_EXERCISE GOAL_: Pull every "username" line out of the data below.

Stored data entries
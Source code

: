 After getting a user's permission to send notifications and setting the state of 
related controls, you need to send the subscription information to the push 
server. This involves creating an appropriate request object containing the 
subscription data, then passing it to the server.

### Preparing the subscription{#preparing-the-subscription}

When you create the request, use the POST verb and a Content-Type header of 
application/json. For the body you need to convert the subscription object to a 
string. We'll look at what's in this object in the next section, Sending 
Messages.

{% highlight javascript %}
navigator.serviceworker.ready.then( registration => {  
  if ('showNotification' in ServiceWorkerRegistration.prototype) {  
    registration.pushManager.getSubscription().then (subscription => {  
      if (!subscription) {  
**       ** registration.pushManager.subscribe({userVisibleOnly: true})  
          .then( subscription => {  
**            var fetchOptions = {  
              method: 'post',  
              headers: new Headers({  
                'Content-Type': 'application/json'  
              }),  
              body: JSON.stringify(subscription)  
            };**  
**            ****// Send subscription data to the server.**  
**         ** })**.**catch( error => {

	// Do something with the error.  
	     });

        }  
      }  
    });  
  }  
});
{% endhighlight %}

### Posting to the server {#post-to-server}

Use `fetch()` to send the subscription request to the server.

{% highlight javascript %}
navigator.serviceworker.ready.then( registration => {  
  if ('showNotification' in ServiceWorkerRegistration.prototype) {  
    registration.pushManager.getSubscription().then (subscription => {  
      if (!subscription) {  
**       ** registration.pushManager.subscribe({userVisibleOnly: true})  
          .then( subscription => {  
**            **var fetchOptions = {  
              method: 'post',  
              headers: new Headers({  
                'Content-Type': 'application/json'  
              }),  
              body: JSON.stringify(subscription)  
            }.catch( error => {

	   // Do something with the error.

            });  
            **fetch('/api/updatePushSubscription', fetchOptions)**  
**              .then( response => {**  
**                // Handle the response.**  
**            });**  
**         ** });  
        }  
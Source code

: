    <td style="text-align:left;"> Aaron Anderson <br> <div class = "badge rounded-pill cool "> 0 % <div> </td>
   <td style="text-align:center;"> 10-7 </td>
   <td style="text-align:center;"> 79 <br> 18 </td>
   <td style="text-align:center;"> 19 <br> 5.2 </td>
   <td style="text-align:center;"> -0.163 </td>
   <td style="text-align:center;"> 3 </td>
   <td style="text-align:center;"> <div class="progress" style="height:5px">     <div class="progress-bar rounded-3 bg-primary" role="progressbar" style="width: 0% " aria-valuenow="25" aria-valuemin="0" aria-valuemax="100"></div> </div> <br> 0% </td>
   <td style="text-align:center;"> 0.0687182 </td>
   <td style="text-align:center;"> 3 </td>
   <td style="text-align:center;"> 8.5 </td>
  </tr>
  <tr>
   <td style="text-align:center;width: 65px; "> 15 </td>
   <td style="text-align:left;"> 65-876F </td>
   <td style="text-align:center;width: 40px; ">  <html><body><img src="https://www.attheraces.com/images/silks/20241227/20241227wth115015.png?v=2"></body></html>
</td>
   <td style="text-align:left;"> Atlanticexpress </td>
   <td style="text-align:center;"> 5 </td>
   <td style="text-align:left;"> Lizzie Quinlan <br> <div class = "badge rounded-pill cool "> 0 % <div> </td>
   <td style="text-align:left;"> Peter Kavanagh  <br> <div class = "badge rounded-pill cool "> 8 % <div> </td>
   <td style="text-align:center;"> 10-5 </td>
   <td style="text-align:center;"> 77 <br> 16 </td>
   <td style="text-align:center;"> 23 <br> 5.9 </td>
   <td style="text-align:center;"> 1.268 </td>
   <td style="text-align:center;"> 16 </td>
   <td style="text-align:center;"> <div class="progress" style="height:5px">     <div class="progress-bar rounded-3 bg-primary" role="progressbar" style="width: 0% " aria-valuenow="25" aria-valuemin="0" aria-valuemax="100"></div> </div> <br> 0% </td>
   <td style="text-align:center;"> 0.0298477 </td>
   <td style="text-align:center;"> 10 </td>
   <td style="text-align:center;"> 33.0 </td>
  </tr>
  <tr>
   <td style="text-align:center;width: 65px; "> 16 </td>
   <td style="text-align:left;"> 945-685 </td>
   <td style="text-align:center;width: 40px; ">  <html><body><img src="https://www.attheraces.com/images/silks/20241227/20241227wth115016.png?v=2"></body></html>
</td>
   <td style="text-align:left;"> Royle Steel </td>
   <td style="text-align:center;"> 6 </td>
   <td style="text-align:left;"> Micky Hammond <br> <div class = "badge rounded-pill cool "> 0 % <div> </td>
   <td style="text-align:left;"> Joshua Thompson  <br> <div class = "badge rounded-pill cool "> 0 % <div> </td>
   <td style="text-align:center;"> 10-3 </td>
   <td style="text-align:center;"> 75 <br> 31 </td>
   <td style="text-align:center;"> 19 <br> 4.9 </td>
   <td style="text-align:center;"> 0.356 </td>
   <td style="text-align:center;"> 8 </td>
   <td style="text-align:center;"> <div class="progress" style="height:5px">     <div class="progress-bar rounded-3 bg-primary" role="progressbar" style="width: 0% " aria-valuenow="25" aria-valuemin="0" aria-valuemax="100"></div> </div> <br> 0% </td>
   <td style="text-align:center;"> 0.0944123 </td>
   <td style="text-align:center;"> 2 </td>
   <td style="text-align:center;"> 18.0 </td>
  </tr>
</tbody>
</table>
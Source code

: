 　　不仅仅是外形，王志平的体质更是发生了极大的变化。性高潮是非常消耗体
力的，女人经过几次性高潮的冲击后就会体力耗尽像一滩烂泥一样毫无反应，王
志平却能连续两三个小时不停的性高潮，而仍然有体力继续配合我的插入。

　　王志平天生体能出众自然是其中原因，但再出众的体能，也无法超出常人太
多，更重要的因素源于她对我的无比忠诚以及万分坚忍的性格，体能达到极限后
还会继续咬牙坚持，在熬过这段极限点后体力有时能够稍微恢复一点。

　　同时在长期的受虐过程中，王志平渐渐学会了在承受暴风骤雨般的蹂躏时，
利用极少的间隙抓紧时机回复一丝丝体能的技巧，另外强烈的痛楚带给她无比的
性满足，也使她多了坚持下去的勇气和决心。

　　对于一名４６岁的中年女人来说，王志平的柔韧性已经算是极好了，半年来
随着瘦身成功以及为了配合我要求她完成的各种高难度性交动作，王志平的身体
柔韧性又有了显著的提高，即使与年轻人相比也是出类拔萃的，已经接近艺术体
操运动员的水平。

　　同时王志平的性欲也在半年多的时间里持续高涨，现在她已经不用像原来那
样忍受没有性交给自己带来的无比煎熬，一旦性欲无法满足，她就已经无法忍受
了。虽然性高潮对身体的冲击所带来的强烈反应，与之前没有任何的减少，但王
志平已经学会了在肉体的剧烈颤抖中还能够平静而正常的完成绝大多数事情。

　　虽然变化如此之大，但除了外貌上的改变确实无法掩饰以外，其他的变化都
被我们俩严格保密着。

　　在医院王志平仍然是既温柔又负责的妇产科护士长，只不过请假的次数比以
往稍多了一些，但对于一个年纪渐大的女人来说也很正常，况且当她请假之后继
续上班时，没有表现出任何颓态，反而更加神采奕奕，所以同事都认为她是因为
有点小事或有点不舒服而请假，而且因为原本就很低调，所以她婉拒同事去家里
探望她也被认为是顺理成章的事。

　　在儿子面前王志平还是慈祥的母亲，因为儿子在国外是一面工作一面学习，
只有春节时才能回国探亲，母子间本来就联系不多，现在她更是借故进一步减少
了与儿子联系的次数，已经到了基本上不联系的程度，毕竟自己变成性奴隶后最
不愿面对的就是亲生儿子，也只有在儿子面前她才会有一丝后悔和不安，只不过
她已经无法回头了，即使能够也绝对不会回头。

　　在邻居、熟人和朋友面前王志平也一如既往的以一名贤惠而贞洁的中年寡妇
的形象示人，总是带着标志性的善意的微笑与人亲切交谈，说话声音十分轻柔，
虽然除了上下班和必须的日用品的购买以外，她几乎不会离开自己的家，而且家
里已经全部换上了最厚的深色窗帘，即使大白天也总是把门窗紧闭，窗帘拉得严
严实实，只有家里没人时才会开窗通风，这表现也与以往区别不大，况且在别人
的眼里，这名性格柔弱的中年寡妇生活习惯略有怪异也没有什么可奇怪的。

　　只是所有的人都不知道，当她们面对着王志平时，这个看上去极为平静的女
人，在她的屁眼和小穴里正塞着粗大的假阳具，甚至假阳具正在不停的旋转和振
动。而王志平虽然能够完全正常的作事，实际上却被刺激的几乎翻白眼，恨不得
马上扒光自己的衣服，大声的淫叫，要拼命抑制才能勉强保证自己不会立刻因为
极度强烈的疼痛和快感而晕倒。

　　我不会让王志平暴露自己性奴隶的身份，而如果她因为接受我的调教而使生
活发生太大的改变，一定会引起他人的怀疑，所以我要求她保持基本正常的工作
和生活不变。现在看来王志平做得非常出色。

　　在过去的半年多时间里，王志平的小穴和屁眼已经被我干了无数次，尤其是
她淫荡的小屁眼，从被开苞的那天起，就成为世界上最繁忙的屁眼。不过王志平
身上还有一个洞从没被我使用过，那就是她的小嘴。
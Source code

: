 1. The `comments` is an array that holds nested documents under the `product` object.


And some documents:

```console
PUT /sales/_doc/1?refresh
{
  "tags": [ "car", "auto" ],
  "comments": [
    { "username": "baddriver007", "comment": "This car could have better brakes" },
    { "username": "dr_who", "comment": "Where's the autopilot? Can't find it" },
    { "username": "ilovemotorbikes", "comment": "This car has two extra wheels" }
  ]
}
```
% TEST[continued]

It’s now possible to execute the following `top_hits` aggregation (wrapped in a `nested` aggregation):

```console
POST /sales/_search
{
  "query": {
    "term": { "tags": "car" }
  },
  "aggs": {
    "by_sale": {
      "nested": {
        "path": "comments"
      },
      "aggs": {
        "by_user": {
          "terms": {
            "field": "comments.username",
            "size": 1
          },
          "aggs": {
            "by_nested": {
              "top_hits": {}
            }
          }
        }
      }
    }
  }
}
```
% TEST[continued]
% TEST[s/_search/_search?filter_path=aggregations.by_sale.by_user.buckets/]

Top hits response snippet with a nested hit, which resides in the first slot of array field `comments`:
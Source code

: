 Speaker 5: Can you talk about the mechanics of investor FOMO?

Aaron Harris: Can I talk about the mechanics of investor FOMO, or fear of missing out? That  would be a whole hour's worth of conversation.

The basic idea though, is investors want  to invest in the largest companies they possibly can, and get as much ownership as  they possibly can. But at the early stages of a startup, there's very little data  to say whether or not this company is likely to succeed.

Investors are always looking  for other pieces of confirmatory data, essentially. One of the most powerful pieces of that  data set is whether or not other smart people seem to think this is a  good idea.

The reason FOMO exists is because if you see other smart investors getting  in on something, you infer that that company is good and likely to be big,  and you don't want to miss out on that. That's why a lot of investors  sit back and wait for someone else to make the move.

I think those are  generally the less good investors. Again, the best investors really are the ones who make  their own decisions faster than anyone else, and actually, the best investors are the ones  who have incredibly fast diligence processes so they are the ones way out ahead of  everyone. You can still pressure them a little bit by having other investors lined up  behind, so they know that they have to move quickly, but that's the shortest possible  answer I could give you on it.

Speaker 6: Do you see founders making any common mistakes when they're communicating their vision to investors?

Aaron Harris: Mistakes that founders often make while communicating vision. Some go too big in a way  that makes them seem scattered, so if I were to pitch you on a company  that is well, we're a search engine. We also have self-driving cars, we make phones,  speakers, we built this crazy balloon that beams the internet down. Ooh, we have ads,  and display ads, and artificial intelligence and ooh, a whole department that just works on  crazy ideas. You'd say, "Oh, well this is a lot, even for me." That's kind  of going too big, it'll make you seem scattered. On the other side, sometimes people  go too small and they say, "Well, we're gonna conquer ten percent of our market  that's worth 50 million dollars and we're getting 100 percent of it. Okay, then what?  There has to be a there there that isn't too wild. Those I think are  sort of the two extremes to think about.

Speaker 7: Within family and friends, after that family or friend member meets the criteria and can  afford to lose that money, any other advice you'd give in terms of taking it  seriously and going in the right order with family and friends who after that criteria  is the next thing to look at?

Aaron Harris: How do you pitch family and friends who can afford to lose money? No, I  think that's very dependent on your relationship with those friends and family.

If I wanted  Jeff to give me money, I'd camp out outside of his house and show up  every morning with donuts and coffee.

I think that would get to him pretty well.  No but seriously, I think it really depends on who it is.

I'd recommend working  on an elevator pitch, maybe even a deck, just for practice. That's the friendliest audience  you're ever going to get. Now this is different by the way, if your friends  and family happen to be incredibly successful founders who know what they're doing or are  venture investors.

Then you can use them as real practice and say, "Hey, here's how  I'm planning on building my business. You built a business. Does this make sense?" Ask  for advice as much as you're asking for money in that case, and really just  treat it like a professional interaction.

_SOLUTION TO THE PROBLEM_:
    { "username": "baddriver007", "comment": "This car could have better brakes" },
    { "username": "dr_who", "comment": "Where's the autopilot? Can't find it" },
    { "username": "ilovemotorbikes", "comment": "This car has two extra wheels" }
            "field": "comments.username",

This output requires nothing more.